> **Exercise goal**: Look through the lines below; wherever the word "standard" appears, copy that line.

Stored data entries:
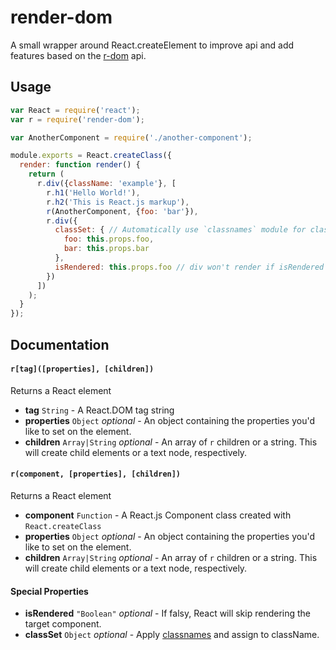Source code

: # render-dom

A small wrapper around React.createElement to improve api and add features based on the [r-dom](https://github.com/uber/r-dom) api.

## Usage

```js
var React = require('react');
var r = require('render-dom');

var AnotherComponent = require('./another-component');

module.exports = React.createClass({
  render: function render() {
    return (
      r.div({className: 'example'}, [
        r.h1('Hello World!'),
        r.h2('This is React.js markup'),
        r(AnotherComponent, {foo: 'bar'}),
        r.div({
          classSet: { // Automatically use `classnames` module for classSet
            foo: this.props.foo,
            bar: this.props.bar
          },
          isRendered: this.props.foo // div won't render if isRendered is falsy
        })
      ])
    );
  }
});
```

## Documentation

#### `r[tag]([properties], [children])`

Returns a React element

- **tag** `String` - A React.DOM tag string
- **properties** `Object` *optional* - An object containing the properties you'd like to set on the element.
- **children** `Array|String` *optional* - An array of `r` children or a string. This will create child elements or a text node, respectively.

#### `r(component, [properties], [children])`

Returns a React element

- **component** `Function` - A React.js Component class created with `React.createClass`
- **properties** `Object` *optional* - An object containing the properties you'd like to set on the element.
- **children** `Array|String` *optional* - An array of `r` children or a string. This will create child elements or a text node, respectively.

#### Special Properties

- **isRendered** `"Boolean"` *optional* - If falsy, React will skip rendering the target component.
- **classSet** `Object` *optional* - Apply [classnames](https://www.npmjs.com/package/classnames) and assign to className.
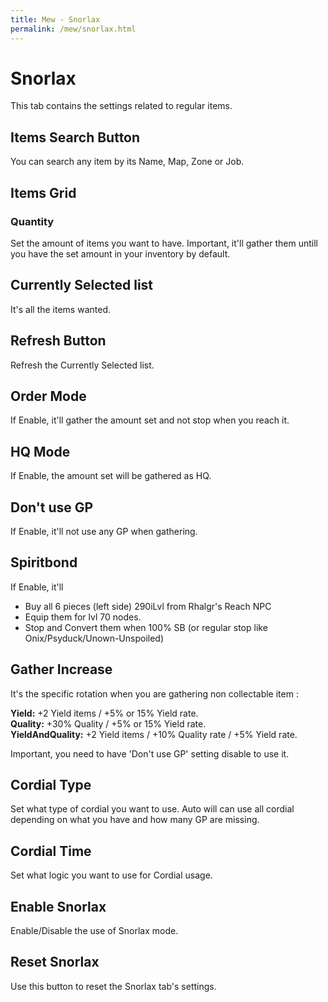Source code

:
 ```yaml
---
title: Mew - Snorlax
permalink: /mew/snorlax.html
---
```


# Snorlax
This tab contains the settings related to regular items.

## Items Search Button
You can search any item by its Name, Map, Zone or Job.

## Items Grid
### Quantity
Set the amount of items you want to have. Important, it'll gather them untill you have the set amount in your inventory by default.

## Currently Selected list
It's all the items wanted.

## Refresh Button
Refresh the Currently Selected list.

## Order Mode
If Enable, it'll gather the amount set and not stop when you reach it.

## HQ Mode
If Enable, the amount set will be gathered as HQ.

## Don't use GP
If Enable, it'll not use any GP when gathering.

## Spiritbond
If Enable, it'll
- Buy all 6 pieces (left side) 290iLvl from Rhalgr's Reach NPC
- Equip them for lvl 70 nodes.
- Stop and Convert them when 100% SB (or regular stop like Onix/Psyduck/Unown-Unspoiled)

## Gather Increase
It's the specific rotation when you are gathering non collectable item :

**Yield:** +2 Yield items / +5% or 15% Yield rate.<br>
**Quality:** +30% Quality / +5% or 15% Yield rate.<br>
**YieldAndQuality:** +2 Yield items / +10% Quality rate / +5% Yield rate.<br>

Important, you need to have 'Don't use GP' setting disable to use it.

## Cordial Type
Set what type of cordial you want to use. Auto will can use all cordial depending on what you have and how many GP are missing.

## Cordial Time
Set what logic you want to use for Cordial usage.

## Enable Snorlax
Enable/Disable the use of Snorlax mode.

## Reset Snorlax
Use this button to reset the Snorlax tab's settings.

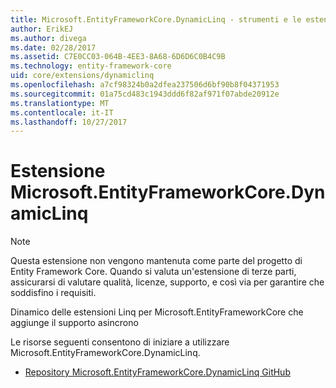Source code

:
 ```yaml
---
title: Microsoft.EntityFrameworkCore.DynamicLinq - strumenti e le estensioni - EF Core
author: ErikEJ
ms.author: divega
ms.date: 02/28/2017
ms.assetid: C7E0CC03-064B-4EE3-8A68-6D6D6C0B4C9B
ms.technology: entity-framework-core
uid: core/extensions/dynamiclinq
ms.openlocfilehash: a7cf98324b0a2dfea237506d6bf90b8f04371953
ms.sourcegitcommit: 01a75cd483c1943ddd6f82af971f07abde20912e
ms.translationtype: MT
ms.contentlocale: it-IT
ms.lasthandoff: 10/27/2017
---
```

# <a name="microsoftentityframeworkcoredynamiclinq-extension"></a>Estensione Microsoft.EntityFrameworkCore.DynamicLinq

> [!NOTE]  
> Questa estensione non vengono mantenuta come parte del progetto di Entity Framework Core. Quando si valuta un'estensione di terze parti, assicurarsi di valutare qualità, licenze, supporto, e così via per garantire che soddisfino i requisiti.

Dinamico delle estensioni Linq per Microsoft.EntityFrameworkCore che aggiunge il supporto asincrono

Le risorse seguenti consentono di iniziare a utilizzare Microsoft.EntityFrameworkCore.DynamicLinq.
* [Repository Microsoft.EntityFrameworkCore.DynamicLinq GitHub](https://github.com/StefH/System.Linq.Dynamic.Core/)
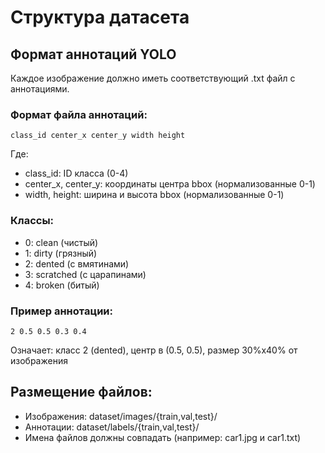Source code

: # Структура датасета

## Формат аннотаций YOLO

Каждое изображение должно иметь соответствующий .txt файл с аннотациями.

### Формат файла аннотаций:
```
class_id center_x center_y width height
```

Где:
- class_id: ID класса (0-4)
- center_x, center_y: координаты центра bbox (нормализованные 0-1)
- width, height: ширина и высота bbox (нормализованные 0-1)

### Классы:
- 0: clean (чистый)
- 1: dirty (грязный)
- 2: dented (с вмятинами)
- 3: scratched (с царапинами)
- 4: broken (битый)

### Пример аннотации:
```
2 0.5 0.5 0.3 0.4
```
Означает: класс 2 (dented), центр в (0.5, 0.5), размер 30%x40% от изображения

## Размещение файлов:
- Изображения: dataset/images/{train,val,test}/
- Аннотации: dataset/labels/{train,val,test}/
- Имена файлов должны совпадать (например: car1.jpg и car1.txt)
---
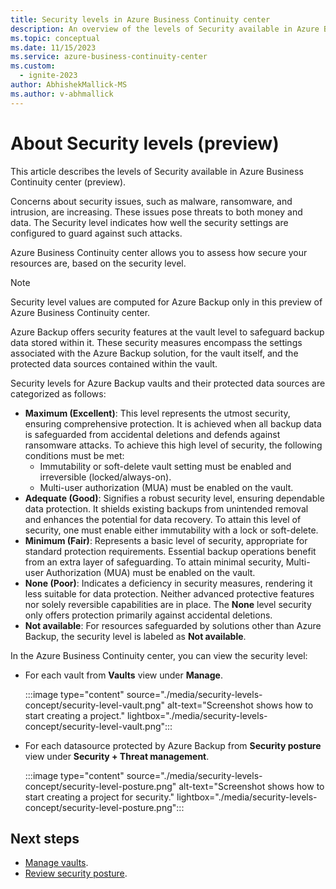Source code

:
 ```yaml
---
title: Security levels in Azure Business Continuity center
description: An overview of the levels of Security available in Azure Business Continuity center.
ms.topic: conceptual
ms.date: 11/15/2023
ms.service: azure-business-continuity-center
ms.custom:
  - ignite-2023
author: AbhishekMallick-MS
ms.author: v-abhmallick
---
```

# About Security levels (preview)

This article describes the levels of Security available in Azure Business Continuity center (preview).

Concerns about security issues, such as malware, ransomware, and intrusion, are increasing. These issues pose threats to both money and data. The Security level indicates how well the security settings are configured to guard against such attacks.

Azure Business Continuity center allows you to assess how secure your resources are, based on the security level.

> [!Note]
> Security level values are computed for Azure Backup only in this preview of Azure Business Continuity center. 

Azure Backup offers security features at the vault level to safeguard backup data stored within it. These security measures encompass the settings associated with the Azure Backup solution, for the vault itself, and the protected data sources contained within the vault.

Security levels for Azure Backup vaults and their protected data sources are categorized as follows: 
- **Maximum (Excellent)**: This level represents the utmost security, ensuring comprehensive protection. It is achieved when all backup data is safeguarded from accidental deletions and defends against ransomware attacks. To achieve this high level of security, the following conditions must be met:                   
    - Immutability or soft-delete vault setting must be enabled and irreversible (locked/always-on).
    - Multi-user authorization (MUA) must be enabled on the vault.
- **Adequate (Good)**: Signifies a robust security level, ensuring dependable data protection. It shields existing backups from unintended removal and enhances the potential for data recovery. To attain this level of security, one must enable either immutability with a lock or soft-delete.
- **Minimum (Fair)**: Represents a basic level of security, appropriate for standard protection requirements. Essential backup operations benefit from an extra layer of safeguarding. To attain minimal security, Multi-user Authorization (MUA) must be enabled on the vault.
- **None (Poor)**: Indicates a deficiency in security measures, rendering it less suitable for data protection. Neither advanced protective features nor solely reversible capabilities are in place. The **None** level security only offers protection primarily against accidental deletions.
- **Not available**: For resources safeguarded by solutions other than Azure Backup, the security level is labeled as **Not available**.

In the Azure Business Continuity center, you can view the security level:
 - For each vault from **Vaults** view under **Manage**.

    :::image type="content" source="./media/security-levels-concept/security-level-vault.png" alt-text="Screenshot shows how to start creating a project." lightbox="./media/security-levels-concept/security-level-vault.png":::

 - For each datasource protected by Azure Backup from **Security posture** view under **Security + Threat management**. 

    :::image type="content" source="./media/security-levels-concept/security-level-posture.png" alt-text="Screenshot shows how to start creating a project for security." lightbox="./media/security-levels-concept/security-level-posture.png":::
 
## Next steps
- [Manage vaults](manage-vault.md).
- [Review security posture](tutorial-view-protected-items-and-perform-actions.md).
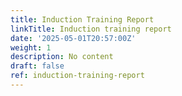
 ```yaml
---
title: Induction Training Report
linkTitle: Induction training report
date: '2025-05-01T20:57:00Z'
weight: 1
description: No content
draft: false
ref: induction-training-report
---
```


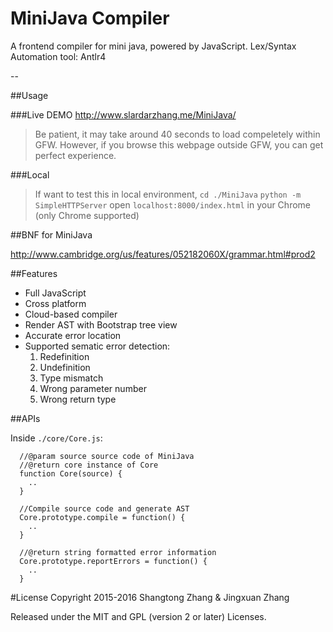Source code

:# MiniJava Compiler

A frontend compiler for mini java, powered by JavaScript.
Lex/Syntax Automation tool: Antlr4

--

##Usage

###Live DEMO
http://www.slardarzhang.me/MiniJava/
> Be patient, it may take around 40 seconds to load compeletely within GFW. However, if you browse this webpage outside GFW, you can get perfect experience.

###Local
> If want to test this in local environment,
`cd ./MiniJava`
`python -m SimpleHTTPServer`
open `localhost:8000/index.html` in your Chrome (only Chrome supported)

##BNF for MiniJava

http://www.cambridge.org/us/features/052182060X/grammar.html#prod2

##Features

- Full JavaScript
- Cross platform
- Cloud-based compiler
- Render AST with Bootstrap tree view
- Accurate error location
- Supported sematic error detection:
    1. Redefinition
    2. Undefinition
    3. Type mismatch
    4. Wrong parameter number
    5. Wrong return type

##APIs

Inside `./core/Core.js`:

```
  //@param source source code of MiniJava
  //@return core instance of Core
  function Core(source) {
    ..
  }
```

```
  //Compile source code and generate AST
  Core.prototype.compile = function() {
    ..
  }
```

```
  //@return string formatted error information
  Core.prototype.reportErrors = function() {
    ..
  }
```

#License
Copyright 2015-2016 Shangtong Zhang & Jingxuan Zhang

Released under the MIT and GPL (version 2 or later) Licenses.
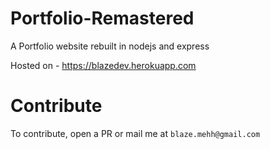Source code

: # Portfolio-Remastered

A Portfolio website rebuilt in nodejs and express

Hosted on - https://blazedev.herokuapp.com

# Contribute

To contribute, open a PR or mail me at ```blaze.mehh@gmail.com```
...
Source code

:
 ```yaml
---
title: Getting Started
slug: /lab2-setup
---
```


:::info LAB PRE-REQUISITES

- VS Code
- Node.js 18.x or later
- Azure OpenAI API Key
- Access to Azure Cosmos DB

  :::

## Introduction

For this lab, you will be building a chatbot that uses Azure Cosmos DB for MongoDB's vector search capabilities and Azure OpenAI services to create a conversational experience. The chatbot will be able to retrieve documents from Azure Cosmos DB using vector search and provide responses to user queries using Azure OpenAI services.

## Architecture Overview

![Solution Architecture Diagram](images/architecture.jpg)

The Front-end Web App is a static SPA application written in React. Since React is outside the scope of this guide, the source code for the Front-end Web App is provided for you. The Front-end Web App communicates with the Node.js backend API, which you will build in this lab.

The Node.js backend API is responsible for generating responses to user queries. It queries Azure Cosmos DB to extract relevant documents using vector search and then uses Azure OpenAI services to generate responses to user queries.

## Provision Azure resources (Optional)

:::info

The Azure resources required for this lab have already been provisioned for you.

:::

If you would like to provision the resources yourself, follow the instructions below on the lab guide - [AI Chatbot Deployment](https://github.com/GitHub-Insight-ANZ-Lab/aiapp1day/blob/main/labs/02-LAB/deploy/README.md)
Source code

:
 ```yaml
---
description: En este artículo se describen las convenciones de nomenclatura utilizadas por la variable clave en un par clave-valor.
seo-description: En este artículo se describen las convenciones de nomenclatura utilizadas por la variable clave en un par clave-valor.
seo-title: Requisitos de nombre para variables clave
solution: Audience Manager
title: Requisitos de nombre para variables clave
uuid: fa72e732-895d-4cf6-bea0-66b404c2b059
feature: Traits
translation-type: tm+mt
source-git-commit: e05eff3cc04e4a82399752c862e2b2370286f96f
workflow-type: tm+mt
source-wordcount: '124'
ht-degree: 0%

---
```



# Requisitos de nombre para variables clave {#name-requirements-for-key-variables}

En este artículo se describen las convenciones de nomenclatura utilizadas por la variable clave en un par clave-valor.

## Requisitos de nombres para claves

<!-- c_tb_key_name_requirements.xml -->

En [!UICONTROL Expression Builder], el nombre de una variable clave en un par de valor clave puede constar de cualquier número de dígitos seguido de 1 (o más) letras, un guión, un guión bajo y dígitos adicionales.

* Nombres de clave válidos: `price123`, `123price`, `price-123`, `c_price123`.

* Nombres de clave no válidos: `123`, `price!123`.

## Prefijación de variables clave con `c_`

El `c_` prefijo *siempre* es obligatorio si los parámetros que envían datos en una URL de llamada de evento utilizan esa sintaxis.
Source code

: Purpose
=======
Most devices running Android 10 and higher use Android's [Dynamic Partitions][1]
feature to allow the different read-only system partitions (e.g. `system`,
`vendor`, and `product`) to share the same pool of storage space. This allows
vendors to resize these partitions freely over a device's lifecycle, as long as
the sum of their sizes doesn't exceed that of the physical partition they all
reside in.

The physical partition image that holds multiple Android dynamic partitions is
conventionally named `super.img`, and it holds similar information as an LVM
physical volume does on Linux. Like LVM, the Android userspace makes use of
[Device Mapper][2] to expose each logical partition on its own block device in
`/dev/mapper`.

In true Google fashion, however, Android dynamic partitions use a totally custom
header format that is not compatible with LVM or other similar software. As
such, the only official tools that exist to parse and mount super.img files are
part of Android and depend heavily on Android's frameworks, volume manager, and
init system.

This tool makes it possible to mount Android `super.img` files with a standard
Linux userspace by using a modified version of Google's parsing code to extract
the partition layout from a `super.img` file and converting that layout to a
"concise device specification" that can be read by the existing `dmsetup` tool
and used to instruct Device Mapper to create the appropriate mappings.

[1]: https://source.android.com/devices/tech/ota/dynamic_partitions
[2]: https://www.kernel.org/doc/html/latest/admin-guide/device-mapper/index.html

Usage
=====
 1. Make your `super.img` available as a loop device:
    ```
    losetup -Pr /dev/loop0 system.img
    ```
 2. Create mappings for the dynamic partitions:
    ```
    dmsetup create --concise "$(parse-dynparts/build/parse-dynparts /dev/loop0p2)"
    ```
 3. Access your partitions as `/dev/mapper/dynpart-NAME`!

> **Result of the task**:
- **Minimum (Fair)**: Represents a basic level of security, appropriate for standard protection requirements. Essential backup operations benefit from an extra layer of safeguarding. To attain minimal security, Multi-user Authorization (MUA) must be enabled on the vault.
This tool makes it possible to mount Android `super.img` files with a standard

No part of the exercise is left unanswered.